Further investigation with RTX2080

bylowerik commented 5 years ago

From this thread it is clear that many have problem with the new RTX 2080 card. I have done further investigations and found that one might need to update the docker file.

Here is a docker file for building caffe2, and there is the following line

-DCUDA_ARCH_BIN="35 52 60 61" \
-DCUDA_ARCH_PTX="61" \

RTX 2080 has computing capability 75 so I updated those lines to

-DCUDA_ARCH_BIN="35 52 60 61 75" \
-DCUDA_ARCH_PTX="75" \.

I then copy pasted the entire dockerfile for caffe2 into the dockerfile for Densepose and deleted the top row FROM caffe2/caffe2:snapshot-py2-cuda9.0-cudnn7-ubuntu16.04 in the Densepose dockerfile.

To make it build I needed to append typing to the pip installations. Also, when densepose starts to build, it searches for caffe2 in /usr/local/caffe2. That folder is empty, so I change

 RUN mv /usr/local/caffe2 /usr/local/caffe2_build

to

 RUN mv /pytorch/caffe2 /usr/local/caffe2_build.

However, I am a bit suspicious since when building caffe2, the build directory is removed after compilation.
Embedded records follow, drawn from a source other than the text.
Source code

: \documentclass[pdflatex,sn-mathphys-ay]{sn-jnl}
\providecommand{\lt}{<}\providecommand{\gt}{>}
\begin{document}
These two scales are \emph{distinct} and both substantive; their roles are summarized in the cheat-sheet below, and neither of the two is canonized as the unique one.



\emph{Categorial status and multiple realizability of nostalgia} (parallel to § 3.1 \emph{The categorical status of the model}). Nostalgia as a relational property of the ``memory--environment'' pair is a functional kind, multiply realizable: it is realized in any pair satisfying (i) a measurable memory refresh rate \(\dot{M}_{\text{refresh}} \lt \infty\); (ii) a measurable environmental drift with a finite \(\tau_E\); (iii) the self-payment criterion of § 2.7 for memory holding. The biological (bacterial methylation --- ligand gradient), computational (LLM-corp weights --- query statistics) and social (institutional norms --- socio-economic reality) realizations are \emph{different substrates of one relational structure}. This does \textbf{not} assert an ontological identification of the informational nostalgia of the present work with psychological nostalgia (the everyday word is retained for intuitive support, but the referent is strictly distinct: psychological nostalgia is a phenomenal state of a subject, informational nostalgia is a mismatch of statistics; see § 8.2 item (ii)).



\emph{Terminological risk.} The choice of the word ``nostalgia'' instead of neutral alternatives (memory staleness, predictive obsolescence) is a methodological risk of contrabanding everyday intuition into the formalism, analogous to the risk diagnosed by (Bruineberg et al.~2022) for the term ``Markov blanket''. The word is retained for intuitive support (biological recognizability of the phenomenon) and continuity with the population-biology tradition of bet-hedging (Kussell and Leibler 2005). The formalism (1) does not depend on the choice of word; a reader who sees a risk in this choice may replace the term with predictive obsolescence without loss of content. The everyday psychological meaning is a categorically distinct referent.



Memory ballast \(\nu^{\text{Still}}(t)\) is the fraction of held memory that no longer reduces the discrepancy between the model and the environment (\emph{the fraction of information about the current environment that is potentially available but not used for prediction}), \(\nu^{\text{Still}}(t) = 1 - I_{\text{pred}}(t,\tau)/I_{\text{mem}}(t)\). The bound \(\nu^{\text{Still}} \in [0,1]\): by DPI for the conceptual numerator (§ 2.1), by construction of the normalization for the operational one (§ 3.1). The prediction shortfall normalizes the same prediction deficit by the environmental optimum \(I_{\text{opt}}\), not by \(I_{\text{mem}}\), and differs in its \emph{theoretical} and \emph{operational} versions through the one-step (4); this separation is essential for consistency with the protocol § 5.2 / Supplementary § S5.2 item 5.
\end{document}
But in Densepose's dockerfile, the repository is called /usr/local/caffe2_build. It is not clear how one should change this part.
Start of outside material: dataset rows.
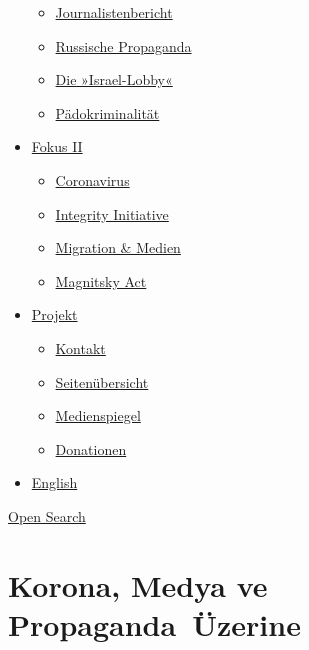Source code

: \begin{itemize}
  \begin{itemize}
  \tightlist
  \item
    \href{https://swprs.org/bericht-eines-journalisten/}{Journalistenbericht}
  \item
    \href{https://swprs.org/russische-propaganda/}{Russische Propaganda}
  \item
    \href{https://swprs.org/die-israel-lobby-fakten-und-mythen/}{Die
    »Israel-Lobby«}
  \item
    \href{https://swprs.org/geopolitik-und-paedokriminalitaet/}{Pädokriminalität}
  \end{itemize}
\item
  \href{https://swprs.org/migration-und-medien/}{Fokus II}

  \begin{itemize}
  \tightlist
  \item
    \href{https://swprs.org/covid-19-hinweis-ii/}{Coronavirus}
  \item
    \href{https://swprs.org/die-integrity-initiative/}{Integrity
    Initiative}
  \item
    \href{https://swprs.org/migration-und-medien/}{Migration \& Medien}
  \item
    \href{https://swprs.org/der-fall-magnitsky/}{Magnitsky Act}
  \end{itemize}
\item
  \href{https://swprs.org/kontakt/}{Projekt}

  \begin{itemize}
  \tightlist
  \item
    \href{https://swprs.org/kontakt/}{Kontakt}
  \item
    \href{https://swprs.org/uebersicht/}{Seitenübersicht}
  \item
    \href{https://swprs.org/medienspiegel/}{Medienspiegel}
  \item
    \href{https://swprs.org/donationen/}{Donationen}
  \end{itemize}
\item
  \href{https://swprs.org/contact/}{English}
\end{itemize}

\protect\hyperlink{}{Open Search}

\hypertarget{korona-medya-ve-propaganda-uxfczerine}{%
\section{Korona, Medya ve
Propaganda~Üzerine}\label{korona-medya-ve-propaganda-uxfczerine}}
Nevertheless, the final docker image builds and the following command works:

nvidia-docker run --rm -it densepose:c2-cuda9-cudnn7 python2 detectron/tests/test_batch_permutation_op.py

Running the inference though, does not work.
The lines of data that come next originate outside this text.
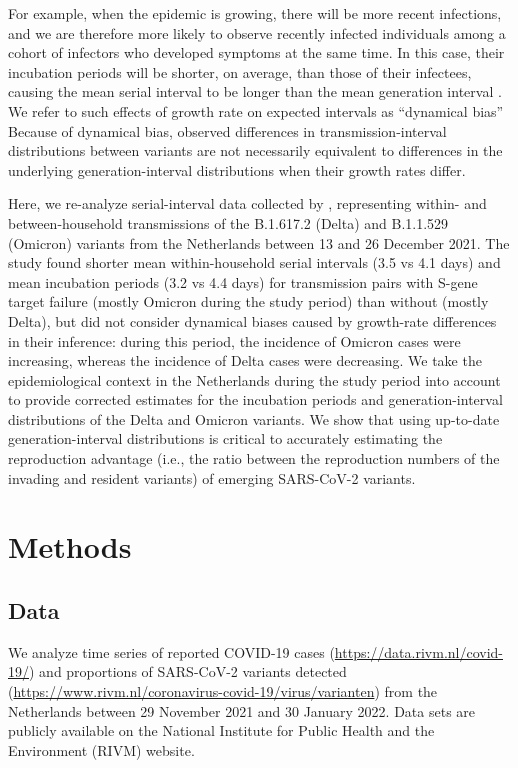 \documentclass[12pt]{article}
\begin{document}
For example, when the epidemic is growing, there will be more recent infections, and we are therefore more likely to observe recently infected individuals among a cohort of infectors who developed symptoms at the same time.
In this case, their incubation periods will be shorter, on average, than those of their infectees, causing the mean serial interval to be longer than the mean generation interval \citep{park2021forward}.
We refer to such effects of growth rate on expected intervals as ``dynamical bias''
Because of dynamical bias, observed differences in transmission-interval distributions between variants are not necessarily equivalent to differences in the underlying generation-interval distributions when their growth rates differ.

Here, we re-analyze serial-interval data collected by \citep{backer2021omicron}, representing within- and between-household transmissions of the B.1.617.2 (Delta) and B.1.1.529 (Omicron) variants from the Netherlands between 13 and 26 December 2021.
The study found shorter mean within-household serial intervals (3.5 vs 4.1 days) and mean incubation periods (3.2 vs 4.4 days) for transmission pairs with S-gene target failure (mostly Omicron during the study period) than without (mostly Delta), but did not consider dynamical biases caused by growth-rate differences in their inference:
during this period, the incidence of Omicron cases were increasing, whereas the incidence of Delta cases were decreasing.
We take the epidemiological context in the Netherlands during the study period into account to provide corrected estimates for the incubation periods and generation-interval distributions of the Delta and Omicron variants.
We show that using up-to-date generation-interval distributions is critical to accurately estimating the reproduction advantage (i.e., the ratio between the reproduction numbers of the invading and resident variants) of emerging SARS-CoV-2 variants.

\section{Methods}

\subsection{Data}

We analyze time series of reported COVID-19 cases (\url{https://data.rivm.nl/covid-19/}) and proportions of SARS-CoV-2 variants detected (\url{https://www.rivm.nl/coronavirus-covid-19/virus/varianten}) from the Netherlands between 29 November 2021 and 30 January 2022.
Data sets are publicly available on the National Institute for Public Health and the Environment (RIVM) website.
\end{document}
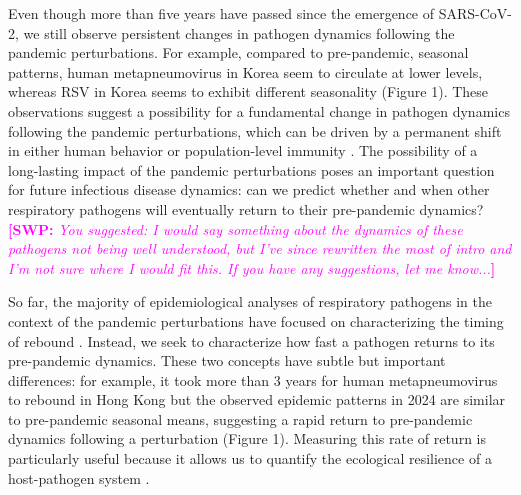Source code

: \documentclass[12pt]{article}
\newcommand{\comment}{\showcomment}
\newcommand{\showcomment}[3]{\textcolor{#1}{\textbf{[#2: }\textsl{#3}\textbf{]}}}
\newcommand{\swp}[1]{\comment{magenta}{SWP}{#1}}
\begin{document}
Even though more than five years have passed since the emergence of SARS-CoV-2, we still observe persistent changes in pathogen dynamics following the pandemic perturbations.
For example, compared to pre-pandemic, seasonal patterns, human metapneumovirus in Korea seem to circulate at lower levels, whereas RSV in Korea seems to exhibit different seasonality (Figure 1).
These observations suggest a possibility for a fundamental change in pathogen dynamics following the pandemic perturbations, which can be driven by a permanent shift in either human behavior or population-level immunity \citep{kissler2020projecting,baker2022long}.
The possibility of a long-lasting impact of the pandemic perturbations poses an important question for future infectious disease dynamics: can we predict whether and when other respiratory pathogens will eventually return to their pre-pandemic dynamics?
\swp{You suggested: I would say something about the dynamics of these pathogens not being well understood, but I've since rewritten the most of intro and I'm not sure where I would fit this. If you have any suggestions, let me know...}

So far, the majority of epidemiological analyses of respiratory pathogens in the context of the pandemic perturbations have focused on characterizing the timing of rebound \citep{baker2020impact,eden2022off,perofsky2024impacts}.
Instead, we seek to characterize how fast a pathogen returns to its pre-pandemic dynamics.
These two concepts have subtle but important differences: 
for example, it took more than 3 years for human metapneumovirus to rebound in Hong Kong but the observed epidemic patterns in 2024 are similar to pre-pandemic seasonal means, suggesting a rapid return to pre-pandemic dynamics following a perturbation (Figure 1).
Measuring this rate of return is particularly useful because it allows us to quantify the ecological resilience of a host-pathogen system \citep{pimm1979structure, neubert1997alternatives,gunderson2000ecological,dakos2022ecological}.
\end{document}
python2 tools/infer_simple.py     --cfg configs/DensePose_ResNet101_FPN_s1x-e2e.yaml     --output-dir DensePoseData/infer_out/     --image-ext jpg     --wts https://dl.fbaipublicfiles.com/densepose/DensePose_ResNet101_FPN_s1x-e2e.pkl     DensePoseData/demo_data/demo_im.jpg

Results in

  File "/usr/local/lib/python2.7/dist-packages/caffe2/python/workspace.py", line 236, in RunNet
    StringifyNetName(name), num_iter, allow_fail,
  File "/usr/local/lib/python2.7/dist-packages/caffe2/python/workspace.py", line 197, in       CallWithExceptionIntercept
    return func(*args, **kwargs)
    RuntimeError: [enforce fail at conv_op_cudnn.cc:807] status == CUDNN_STATUS_SUCCESS. 8 vs 0. ,    Error at: /pytorch/caffe2/operators/conv_op_cudnn.cc:807:    CUDNN_STATUS_EXECUTION_FAILED
    Error from operator: 
    input: "gpu_0/data" input: "gpu_0/conv1_w" output: "gpu_0/conv1" name: "" type: "Conv" arg { name:     "kernel" i: 7 } arg { name: "exhaustive_search" i: 0 } arg { name: "pad" i: 3 } arg { name: "order" s: "NCHW" } arg { name: "stride" i: 2 } device_option { device_type: 1 device_id: 0 } engine: "CUDNN"frame #0: c10::ThrowEnforceNotMet(char const*, int, char const*, std::__cxx11::basic_string<char, std::char_traits<char>, std::allocator<char> > const&, void const*) + 0x68 (0x7f27103cf7e8 in /usr/local/lib/libc10.so)
frame #1: <unknown function> + 0x103080e (0x7f268c7e880e in /usr/local/lib/libcaffe2_gpu.so)
frame #2: bool caffe2::CudnnConvOp::DoRunWithType<float, float, float, float>() + 0x85e (0x7f268c7effee in /usr/local/lib/libcaffe2_gpu.so)
frame #3: caffe2::CudnnConvOp::RunOnDevice() + 0xa0 (0x7f268c7e1fb0 in /usr/local/lib/libcaffe2_gpu.so)
frame #4: <unknown function> + 0xf70245 (0x7f268c728245 in /usr/local/lib/libcaffe2_gpu.so)
frame #5: caffe2::AsyncNetBase::run(int, int) + 0x154 (0x7f26f1a8ef44 in /usr/local/lib/libcaffe2.so)
frame #6: <unknown function> + 0x1338d25 (0x7f26f1a8ad25 in /usr/local/lib/libcaffe2.so)
frame #7: c10::ThreadPool::main_loop(unsigned long) + 0x2eb (0x7f26f0b4822b in /usr/local/lib/libcaffe2.so)
frame #8: <unknown function> + 0xb8c80 (0x7f2715b16c80 in /usr/lib/x86_64-linux-gnu/libstdc++.so.6)
frame #9: <unknown function> + 0x76ba (0x7f271bfbc6ba in /lib/x86_64-linux-gnu/libpthread.so.0)
frame #10: clone + 0x6d (0x7f271bcf241d in /lib/x86_64-linux-gnu/libc.so.6)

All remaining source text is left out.